WORK TO BE COMPLETED:
In the entries below, count every line with the word "isinstance". Return only the count.

RAW DATA:
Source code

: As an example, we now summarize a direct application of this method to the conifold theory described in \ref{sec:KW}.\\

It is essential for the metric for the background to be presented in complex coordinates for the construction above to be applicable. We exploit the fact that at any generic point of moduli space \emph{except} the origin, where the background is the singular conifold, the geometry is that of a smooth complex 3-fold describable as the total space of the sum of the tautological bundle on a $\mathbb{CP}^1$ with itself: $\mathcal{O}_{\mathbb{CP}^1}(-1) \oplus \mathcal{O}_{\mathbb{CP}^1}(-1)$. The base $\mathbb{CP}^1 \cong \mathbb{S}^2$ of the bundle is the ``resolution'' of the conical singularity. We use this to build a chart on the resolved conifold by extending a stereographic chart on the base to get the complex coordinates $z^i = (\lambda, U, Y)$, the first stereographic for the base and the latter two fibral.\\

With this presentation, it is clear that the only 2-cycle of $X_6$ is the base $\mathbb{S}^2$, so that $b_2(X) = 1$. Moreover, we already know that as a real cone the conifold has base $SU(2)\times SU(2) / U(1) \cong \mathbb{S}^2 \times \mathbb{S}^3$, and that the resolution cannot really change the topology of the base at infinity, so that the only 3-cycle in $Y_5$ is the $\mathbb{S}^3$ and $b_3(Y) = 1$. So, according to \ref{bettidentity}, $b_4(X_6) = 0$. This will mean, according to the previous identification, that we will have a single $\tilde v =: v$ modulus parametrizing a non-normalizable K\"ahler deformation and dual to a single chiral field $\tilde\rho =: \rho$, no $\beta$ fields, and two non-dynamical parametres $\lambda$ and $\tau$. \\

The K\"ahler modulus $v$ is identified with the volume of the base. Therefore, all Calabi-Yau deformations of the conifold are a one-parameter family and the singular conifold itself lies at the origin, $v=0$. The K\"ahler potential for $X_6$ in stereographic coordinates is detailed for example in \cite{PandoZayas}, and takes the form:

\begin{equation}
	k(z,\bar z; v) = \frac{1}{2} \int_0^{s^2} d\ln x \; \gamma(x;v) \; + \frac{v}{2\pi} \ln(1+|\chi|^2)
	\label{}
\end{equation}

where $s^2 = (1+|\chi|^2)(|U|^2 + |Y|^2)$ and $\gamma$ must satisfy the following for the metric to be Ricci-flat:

--

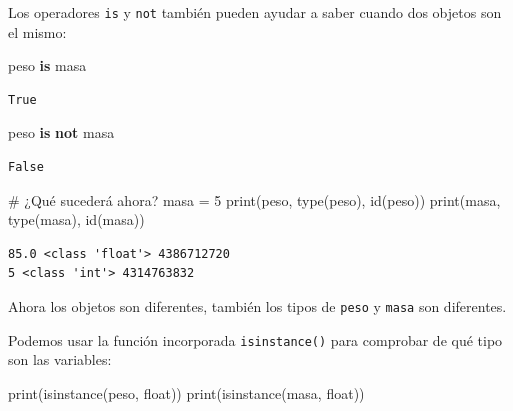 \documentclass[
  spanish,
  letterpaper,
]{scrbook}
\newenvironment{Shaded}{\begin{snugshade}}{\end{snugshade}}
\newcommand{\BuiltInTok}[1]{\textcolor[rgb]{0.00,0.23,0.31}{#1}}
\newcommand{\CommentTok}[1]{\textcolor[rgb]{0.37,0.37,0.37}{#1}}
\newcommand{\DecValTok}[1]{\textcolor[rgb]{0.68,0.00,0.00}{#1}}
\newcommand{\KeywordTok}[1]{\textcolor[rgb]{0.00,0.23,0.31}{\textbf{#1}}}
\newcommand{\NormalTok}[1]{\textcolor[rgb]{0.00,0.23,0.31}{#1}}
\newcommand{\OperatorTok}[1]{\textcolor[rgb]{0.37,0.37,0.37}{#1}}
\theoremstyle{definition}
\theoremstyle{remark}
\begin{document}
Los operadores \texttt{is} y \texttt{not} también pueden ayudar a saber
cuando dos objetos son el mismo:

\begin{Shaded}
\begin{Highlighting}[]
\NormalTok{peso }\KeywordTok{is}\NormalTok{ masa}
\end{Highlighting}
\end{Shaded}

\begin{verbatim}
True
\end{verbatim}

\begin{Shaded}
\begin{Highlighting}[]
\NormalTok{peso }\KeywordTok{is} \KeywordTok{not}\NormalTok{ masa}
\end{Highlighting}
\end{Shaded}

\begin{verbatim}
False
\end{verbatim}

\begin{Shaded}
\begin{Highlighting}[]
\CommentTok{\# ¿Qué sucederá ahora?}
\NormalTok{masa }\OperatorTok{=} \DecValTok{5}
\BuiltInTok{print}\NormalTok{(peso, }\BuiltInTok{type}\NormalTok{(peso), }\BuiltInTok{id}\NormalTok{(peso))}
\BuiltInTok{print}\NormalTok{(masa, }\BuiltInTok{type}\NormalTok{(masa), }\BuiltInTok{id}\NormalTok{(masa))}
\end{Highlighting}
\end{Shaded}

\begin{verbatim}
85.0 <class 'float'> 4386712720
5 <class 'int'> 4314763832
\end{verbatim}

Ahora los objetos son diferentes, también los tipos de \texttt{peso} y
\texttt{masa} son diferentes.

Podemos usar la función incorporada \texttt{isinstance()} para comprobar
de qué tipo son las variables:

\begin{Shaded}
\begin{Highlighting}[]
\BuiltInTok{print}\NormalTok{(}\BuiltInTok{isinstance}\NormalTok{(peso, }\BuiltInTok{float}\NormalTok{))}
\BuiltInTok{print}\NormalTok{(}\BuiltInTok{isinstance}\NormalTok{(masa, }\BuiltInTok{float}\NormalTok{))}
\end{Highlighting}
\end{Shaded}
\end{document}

...

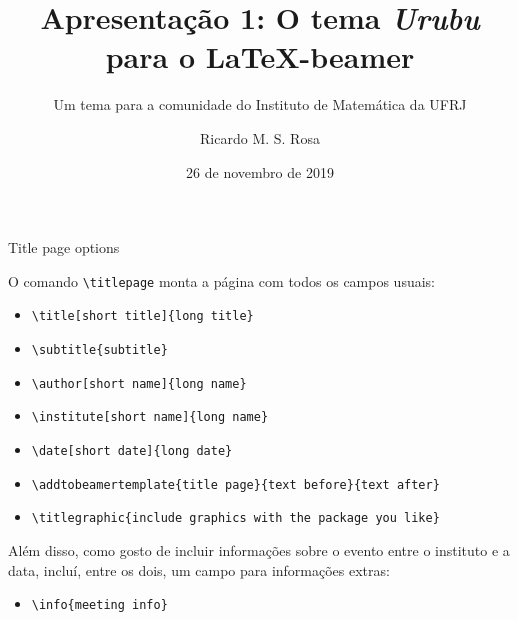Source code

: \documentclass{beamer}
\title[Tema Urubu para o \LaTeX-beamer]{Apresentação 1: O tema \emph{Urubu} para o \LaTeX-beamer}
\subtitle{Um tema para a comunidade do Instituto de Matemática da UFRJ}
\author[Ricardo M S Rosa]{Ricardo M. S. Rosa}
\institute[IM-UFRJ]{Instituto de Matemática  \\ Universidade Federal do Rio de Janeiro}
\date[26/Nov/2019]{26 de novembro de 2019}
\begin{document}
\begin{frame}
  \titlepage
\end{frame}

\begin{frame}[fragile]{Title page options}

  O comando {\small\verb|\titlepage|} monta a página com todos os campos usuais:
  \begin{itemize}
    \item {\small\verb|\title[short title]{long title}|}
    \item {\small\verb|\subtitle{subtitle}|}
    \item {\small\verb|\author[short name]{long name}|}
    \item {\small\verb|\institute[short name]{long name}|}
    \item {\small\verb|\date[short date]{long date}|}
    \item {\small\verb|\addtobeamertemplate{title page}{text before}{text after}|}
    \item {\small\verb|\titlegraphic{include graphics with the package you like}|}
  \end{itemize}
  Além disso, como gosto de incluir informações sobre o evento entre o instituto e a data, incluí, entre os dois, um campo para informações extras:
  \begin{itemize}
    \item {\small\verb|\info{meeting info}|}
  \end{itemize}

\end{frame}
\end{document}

ANSWER TO THIS PROBLEM:
3